If the cloud platform experiences a breach and has no BAA with the billing company, both the billing company and the physician practice may face enforcement exposure — the billing company for failing to execute a subcontractor BAA, the physician practice for failing to ensure its business associate had appropriate downstream protections.


Determining your organization’s status

If you are uncertain whether your organization is a covered entity, a business associate, both, or neither:

  1. Use the CMS Covered Entity Decision Tool (cms.gov) to determine whether your organization meets the covered entity definition.
  2. List every client or partner whose PHI you access. If you access another organization’s PHI to perform services on their behalf, you are likely their business associate.
  3. List every vendor who accesses your PHI. They are likely your business associates and require BAAs.
  4. Audit existing BAAs. Many organizations discover they have some BAAs in place (typically with the EHR vendor, which required it) and are missing BAAs with IT support, cloud storage, billing, and other vendors.

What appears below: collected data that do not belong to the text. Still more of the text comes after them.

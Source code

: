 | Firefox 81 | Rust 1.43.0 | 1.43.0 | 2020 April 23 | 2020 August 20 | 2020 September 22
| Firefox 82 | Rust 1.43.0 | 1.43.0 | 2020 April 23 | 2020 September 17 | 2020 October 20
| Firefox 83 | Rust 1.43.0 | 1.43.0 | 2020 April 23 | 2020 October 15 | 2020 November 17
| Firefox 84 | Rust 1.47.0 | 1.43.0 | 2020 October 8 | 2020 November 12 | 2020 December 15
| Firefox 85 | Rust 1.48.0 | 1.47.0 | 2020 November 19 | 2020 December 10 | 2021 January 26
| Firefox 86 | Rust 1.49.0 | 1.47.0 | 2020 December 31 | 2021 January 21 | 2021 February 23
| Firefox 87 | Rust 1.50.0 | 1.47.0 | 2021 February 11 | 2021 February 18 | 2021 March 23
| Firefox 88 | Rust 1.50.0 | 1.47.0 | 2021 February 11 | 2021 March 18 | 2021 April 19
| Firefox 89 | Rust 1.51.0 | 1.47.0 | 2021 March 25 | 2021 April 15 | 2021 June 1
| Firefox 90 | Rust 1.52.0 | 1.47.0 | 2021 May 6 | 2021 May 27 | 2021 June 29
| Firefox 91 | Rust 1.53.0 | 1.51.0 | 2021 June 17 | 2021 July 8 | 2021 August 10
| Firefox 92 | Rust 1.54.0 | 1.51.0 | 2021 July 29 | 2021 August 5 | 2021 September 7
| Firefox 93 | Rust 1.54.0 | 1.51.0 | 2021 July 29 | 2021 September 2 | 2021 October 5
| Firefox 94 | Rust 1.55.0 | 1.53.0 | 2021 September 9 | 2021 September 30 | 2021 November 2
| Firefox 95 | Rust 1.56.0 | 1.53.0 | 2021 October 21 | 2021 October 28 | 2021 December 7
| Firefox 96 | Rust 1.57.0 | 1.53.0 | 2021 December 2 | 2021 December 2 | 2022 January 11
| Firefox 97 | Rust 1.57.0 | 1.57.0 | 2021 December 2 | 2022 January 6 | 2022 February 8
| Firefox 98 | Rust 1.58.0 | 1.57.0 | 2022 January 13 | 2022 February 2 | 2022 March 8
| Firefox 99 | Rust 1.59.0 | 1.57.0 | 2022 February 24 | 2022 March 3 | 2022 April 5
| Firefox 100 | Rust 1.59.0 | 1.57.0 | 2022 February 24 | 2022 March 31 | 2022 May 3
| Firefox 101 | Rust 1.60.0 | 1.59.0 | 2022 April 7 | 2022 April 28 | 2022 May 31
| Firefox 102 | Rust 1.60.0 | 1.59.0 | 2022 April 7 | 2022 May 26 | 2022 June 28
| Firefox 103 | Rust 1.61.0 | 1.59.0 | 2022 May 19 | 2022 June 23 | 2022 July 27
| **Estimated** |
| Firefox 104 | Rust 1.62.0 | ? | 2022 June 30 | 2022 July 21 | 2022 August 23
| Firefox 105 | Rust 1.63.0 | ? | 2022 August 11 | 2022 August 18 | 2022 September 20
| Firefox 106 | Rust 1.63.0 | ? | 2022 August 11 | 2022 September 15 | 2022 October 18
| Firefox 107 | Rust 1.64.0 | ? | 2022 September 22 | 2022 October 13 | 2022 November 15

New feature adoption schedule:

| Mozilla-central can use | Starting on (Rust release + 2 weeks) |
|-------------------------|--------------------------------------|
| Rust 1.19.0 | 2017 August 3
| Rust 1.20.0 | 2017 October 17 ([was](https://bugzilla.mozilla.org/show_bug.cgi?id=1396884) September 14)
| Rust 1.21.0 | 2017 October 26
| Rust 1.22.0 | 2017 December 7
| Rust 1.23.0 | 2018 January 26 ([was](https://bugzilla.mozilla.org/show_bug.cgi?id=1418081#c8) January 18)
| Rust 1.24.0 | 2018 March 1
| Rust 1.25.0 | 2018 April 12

Sources: 45 CFR § 160.103 (covered entity and business associate definitions); 45 CFR §§ 164.308(b), 164.314(a), 164.502(e), 164.504(e) (BAA requirements); HHS “Covered Entities and Business Associates,” hhs.gov/hipaa/for-professionals/covered-entities; HHS “Business Associates,” hhs.gov/hipaa/for-professionals/privacy/guidance/business-associates; HHS Direct Liability of Business Associates Fact Sheet; HITECH Act of 2009; HHS 2013 Omnibus Rule (78 Fed. Reg. 5566, January 25, 2013). Last verified May 20, 2026.